The latter statements allow us to express ourselves without accusatory undertones and personal attacks on our listeners. The language in the final statements force us to take full responsibility of our thoughts and feelings.
It is in essence the shift from “you” to “I”. Unaccountability to ownership. Ownership of things that are inherently ours, our emotions!
You may have set out to tell a partner they’ve upset you by coming home late or communicating an office nuisance to a co-worker. Without taking possession of what you are expressing and instead projecting it onto them, your listeners may end up building a wall keeping you both from what could have been a productive conversation. Now you have a blender whose contents include speaker frustrations and listener defenses. A recipe for disaster.
The use of “I” statements won’t solve all your interpersonal problems, but they can position you to have fruitful and healthier communications. Communications that can promote a deeper level of emotional intimacy and understanding between you and the folks you interact with.
All or Nothing
The words “should” and “never” are the quintessential nomenclatures for attacking ourselves. They aim below the belt. Going after precious things such as our confidence and self-worth.

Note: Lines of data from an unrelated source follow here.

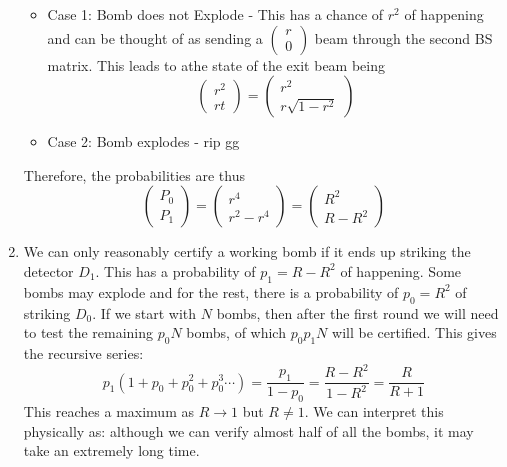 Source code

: \begin{sol}
\begin{enumerate}[label=\textbf{(\alph*)}]
\begin{itemize}
\item Case 1: Bomb does not Explode - This has a chance of $r^2$ of happening and can be thought of as sending a $\begin{pmatrix}r\\0\end{pmatrix}$ beam through the second BS matrix. This leads to athe state of the exit beam being
$$
\begin{pmatrix}
r^2 \\
rt
\end{pmatrix}
=
\begin{pmatrix}
r^2 \\
r\sqrt{1-r^2}
\end{pmatrix}
$$
\item Case 2: Bomb explodes - rip gg
\end{itemize}
Therefore, the probabilities are thus
$$
\begin{pmatrix} 
P_0 \\ 
P_1
\end{pmatrix} =
\begin{pmatrix}
r^4 \\
r^2-r^4
\end{pmatrix}
=
\begin{pmatrix}
R^2 \\
R-R^2
\end{pmatrix}
$$
\item We can only reasonably certify a working bomb if it ends up striking the detector $D_1$. This has a probability of $p_1=R-R^2$ of happening. Some bombs may explode and for the rest, there is a probability of $p_0=R^2$ of striking $D_0$. If we start with $N$ bombs, then after the first round we will need to test the remaining $p_0N$ bombs, of which $p_0p_1N$ will be certified. This gives the recursive series:
$$p_1(1+p_0+p_0^2+p_0^3\cdots)=\frac{p_1}{1-p_0}=\frac{R-R^2}{1-R^2}=\frac{R}{R+1}$$
This reaches a maximum as $R \to 1$ but $R \neq 1$. We can interpret this physically as: although we can verify almost half of all the bombs, it may take an extremely long time.
\end{enumerate}

\end{sol} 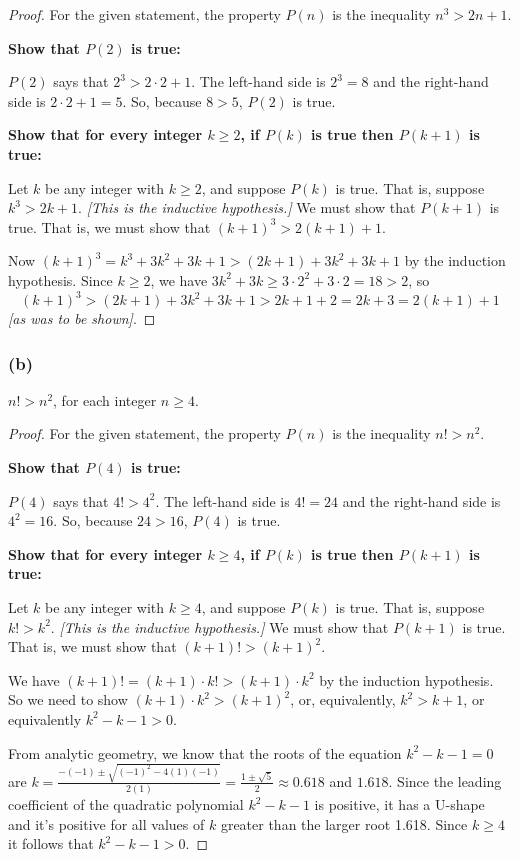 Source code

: \documentclass[14pt]{extarticle}
\newcommand{\dps}{\displaystyle}
\begin{document}
\begin{proof}
    For the given statement, the property $P(n)$ is the inequality $n^3 > 2n + 1$.

        {\bf Show that $P(2)$ is true:}

    $P(2)$ says that $2^3 > 2\cdot2 + 1$. The left-hand side is $2^3 = 8$ and the right-hand side is $2 \cdot 2 + 1 = 5$. So, because $8 > 5$, $P(2)$ is true.

        {\bf Show that for every integer $k \geq 2$, if $P(k)$ is true then $P(k + 1)$ is true:}

    Let $k$ be any integer with $k \geq 2$, and suppose $P(k)$ is true. That is, suppose $k^3 > 2k + 1$. {\it [This is the inductive hypothesis.]} We must show that $P(k + 1)$ is true. That is, we must show that $(k + 1)^3 > 2(k + 1) + 1$.

    Now $(k + 1)^3 = k^3 + 3k^2 + 3k + 1 > (2k + 1) + 3k^2 + 3k + 1$ by the induction hypothesis. Since $k \geq 2$, we have $3k^2 + 3k \geq 3 \cdot 2^2 + 3 \cdot 2 = 18 > 2$, so
    \[
        (k + 1)^3 > (2k + 1) + 3k^2 + 3k + 1 > 2k + 1 + 2 = 2k + 3 = 2(k + 1) + 1
    \]
    {\it [as was to be shown]}.
\end{proof}

\subsubsection{(b)}
$n! > n^2$, for each integer $n \geq 4$.

\begin{proof}
    For the given statement, the property $P(n)$ is the inequality $n! > n^2$.

        {\bf Show that $P(4)$ is true:}

    $P(4)$ says that $4! > 4^2$. The left-hand side is $4! = 24$ and the right-hand side is $4^2 = 16$. So, because $24 > 16$, $P(4)$ is true.

        {\bf Show that for every integer $k \geq 4$, if $P(k)$ is true then $P(k + 1)$ is true:}

    Let $k$ be any integer with $k \geq 4$, and suppose $P(k)$ is true. That is, suppose $k! > k^2$. {\it [This is the inductive hypothesis.]} We must show that $P(k + 1)$ is true. That is, we must show that $(k + 1)! > (k + 1)^2$.

    We have $(k + 1)! = (k + 1) \cdot k! > (k + 1) \cdot k^2$ by the induction hypothesis. So we need to show $(k + 1) \cdot k^2 > (k + 1)^2$, or, equivalently, $k^2 > k+1$, or equivalently $k^2 - k - 1 > 0$.

    From analytic geometry, we know that the roots of the equation $k^2 - k - 1 = 0$ are $k = \dps \frac{-(-1) \pm \sqrt{(-1)^2 - 4(1)(-1)}}{2(1)} = \frac{1 \pm \sqrt{5}}{2} \approx 0.618$ and $1.618$. Since the leading coefficient of the quadratic polynomial $k^2 - k - 1$ is positive, it has a U-shape and it's positive for all values of $k$ greater than the larger root 1.618. Since $k \geq 4$ it follows that $k^2 - k - 1 > 0$.
\end{proof}
\end{document}
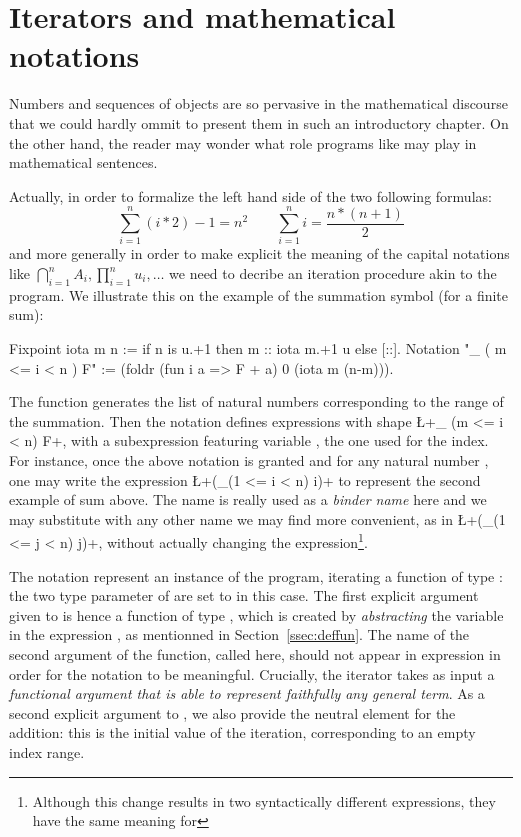 \section{Iterators and mathematical notations}
\label{sec:bigopnat}

Numbers and sequences of objects are so pervasive in the mathematical
discourse that we could hardly ommit to present them in such an
introductory chapter. On the other hand, the reader may wonder what role
programs like  may play in mathematical sentences.

Actually, in order to formalize the left hand side of the two
following formulas:
$$
\sum_{i=1}^n (i * 2) - 1 = n ^ 2 \qquad
\sum_{i=1}^n i = \frac{n * (n + 1)}{2}
$$
and more generally in order to make explicit the meaning of the capital
notations like $\bigcap_{i=1}^nA_i,
\prod_{i=1}^nu_i, \dots$ we need to decribe an iteration procedure
akin to the  program. We illustrate this on the example of
the summation symbol (for a finite sum):

\begin{coq}{}{}
Fixpoint iota m n := if n is u.+1 then m :: iota m.+1 u else [::].
Notation "\sum_ ( m <= i < n ) F" :=
  (foldr (fun i a => F + a) 0 (iota m (n-m))).
\end{coq}
\index[coq]{\C{\\sum}}

The  function generates the list of natural numbers
corresponding to the range of the summation. Then the notation defines
expressions with shape \L+\sum_ (m <= i < n) F+, with  a
subexpression featuring variable , the one used for the
index. For instance, once the above notation is granted and for any
natural number , one may write
the \Coq{} expression \L+(\sum_(1 <= i < n) i)+ to represent the
second example of sum above. The name  is really used as a
\emph{binder name} here and we may substitute  with any other
name we may find more convenient, as in \L+(\sum_(1 <= j < n) j)+,
without actually changing the expression\footnote{Although this change
results in two syntactically different expressions, they have the same
meaning for \Coq{}}.

The notation represent an instance of the  program, iterating
a function of type : the two type parameter of
 are set to  in this case. The first explicit
argument given to  is hence a function of
type , which is created by \emph{abstracting} the
variable  in the expression , as mentionned in
Section~\ref{ssec:deffun}. The name of the second argument of the
function, called  here, should not appear in expression  in
order for the notation to be meaningful. Crucially, the 
iterator takes as
input a \emph{functional argument that is able to represent faithfully
  any general term}. As a second explicit argument to , we
also provide the neutral element  for the addition: this is the
initial value of the iteration, corresponding to an empty index range.

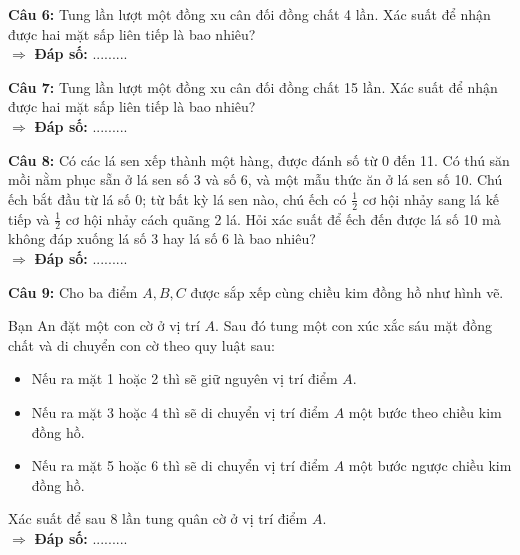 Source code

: \documentclass[12pt, a4paper]{article}
\begin{document}
		\noindent \textbf{Câu 6:} Tung lần lượt một đồng xu cân đối đồng chất 4 lần. Xác suất để nhận được hai mặt sấp liên tiếp là bao nhiêu? \\
			\(\Rightarrow\) \textbf{Đáp số:} .........
			
			\noindent \textbf{Câu 7:} Tung lần lượt một đồng xu cân đối đồng chất 15 lần. Xác suất để nhận được hai mặt sấp liên tiếp là bao nhiêu? \\
			\(\Rightarrow\) \textbf{Đáp số:} .........
		
		\noindent \textbf{Câu 8:} Có các lá sen xếp thành một hàng, được đánh số từ 0 đến 11. Có thú săn mồi nằm phục sẵn ở lá sen số 3 và số 6, và một mẫu thức ăn ở lá sen số 10. Chú ếch bắt đầu từ lá số 0; từ bất kỳ lá sen nào, chú ếch có \(\frac{1}{2}\) cơ hội nhảy sang lá kế tiếp và \(\frac{1}{2}\) cơ hội nhảy cách quãng 2 lá. Hỏi xác suất để ếch đến được lá số 10 mà không đáp xuống lá số 3 hay lá số 6 là bao nhiêu? \\
			\(\Rightarrow\) \textbf{Đáp số:} .........
			
			\noindent \textbf{Câu 9:} Cho ba điểm \(A, B, C\) được sắp xếp cùng chiều kim đồng hồ như hình vẽ.
			
			\begin{center}
			\end{center}
			
			Bạn An đặt một con cờ ở vị trí \(A\). Sau đó tung một con xúc xắc sáu mặt đồng chất và di chuyển con cờ theo quy luật sau:
			\begin{itemize}
				\item Nếu ra mặt 1 hoặc 2 thì sẽ giữ nguyên vị trí điểm \(A\).
				\item Nếu ra mặt 3 hoặc 4 thì sẽ di chuyển vị trí điểm \(A\) một bước theo chiều kim đồng hồ.
				\item Nếu ra mặt 5 hoặc 6 thì sẽ di chuyển vị trí điểm \(A\) một bước ngược chiều kim đồng hồ.
			\end{itemize}
			Xác suất để sau 8 lần tung quân cờ ở vị trí điểm \(A\). \\
			\(\Rightarrow\) \textbf{Đáp số:} .........
	\newpage
{}
\end{document}

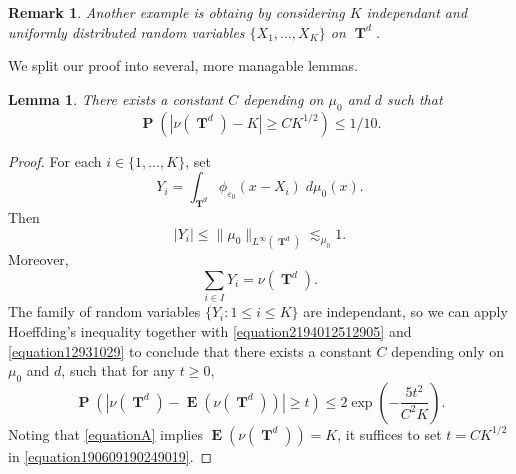 \documentclass[12pt,reqno]{article}
\numberwithin{equation}{section}
\DeclareMathOperator{\TT}{\mathbf{T}}
\newtheorem{lemma}[theorem]{Lemma}
\newtheorem*{remark}{Remark}
\DeclareMathOperator{\EE}{\mathbf{E}}
\DeclareMathOperator{\PP}{\mathbf{P}}
\begin{document}
\begin{remark}
    Another example is obtaing by considering $K$ independant and uniformly distributed random variables $\{ X_1, \dots, X_K \}$ on $\TT^d$.
\end{remark}

We split our proof into several, more managable lemmas.

\begin{lemma} \label{nuboundlemma}
    There exists a constant $C$ depending on $\mu_0$ and $d$ such that
    \[ \PP \left( |\nu(\TT^d) - K | \geq C K^{1/2} \right) \leq 1/10. \]
\end{lemma}
\begin{proof}
    For each $i \in \{ 1, \dots, K \}$, set
    \[ Y_i = \int_{\TT^d} \phi_{\varepsilon_0}(x - X_i)\; d\mu_0(x). \]
    Then
    \begin{equation} \label{equation2194012512905}
        |Y_i| \leq \| \mu_0 \|_{L^\infty(\TT^d)} \lesssim_{\mu_0} 1.
    \end{equation}
    Moreover,
    \begin{equation} \label{equation12931029}
        \sum_{i \in I} Y_i = \nu(\TT^d).
    \end{equation}
    The family of random variables $\{ Y_i : 1 \leq i \leq K \}$ are independant, so we can apply Hoeffding's inequality together with \eqref{equation2194012512905} and \eqref{equation12931029} to conclude that there exists a constant $C$ depending only on $\mu_0$ and $d$, such that for any $t \geq 0$,
    \begin{equation} \label{equation190609190249019}
        \PP \left( |\nu(\TT^d) - \EE(\nu(\TT^d))| \geq t \right) \leq 2 \exp \left( - \frac{5t^2}{C^2 K} \right).
    \end{equation}
    Noting that \eqref{equationA} implies $\EE(\nu(\TT^d)) = K$, it suffices to set $t = CK^{1/2}$ in \eqref{equation190609190249019}.
\end{proof}
\end{document}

Before our words are verbalized, they are thoughts. These thoughts have the potential to be self-defeating, but just as easily can instill hope and confidence. With a bit of intentionality behind what we say to ourselves, we can bring attention to our strengths and alter our perspectives in healthy ways.
The idea of all or nothing thinking falls under the umbrella of cognitive distortions. These are falsehoods about who we are, what we are capable of and where we “should” be in our lives. Cognitive distortions evoke stress, anxiety and self-doubt.
Consider the following examples:
- “I’m not as quick as the other people in my office, it’s no wonder I wasn’t considered for the position as manager.”
- “I never send out the newsletter on time, everyone must think I’m an idiot.”
- “I should have gotten into Tobal University, I’m not even good enough to go to college.”
There are a couple of things missing from the statements above:
- They lack any sort of self-compassion for the speaker.
- They fail to account for external factors such as circumstances, resources, mental health, environment and level of social support.
- They make assumptions about what others are thinking of us. With, out, evidence. Read that again, assumptions, without merit! Shameless!
- They rule out all other possibilities, with zero consideration for other reasons or rational for the occurrences.
I want us to honor that these are the unhealthy places our minds gravitate to. Our brain has a negative bias and often needs reminding of the good in us and our lives. Despite set backs and missed shots. One set back or mistake does not define you, your abilities and most importantly, your worth. It is a solitary blip in your life. Sandwiched between your past which has stitched your beautiful soul together and the future which continues to sculpt you into the person you were meant to be.
In moments when things aren’t going exactly how we want them to or if we don’t get exactly what we want, when we want it, we go straight for the low blows. We automatically filter out the positives, because our mind is pre-occupied with what could have, “should” have been.
In these moments, my invitation to you, is to reflect the following in your language:
- Extend yourself grace.
- Talk to your self like a friend would.
- Consider the facts. Are the assumptions being made backed by concrete evidence?
- Counter act your brains negative brain bias. Take inventory of the positives, achievements and strengths.
- Go forth with grace and courage.
My invitation to you is to go out and implement some of these things in your day to day. Do so at a pace that feels safe to you. If using all three of these techniques feels too assertive and incredibly uncomfortable, try omitting the word “just” from your next email to start. Find a pace that pushes you, but not to the point where you are turned off by it. My hope is that these subtle changes in your language will build you up and instill self-belief. You can do this, I believe in you!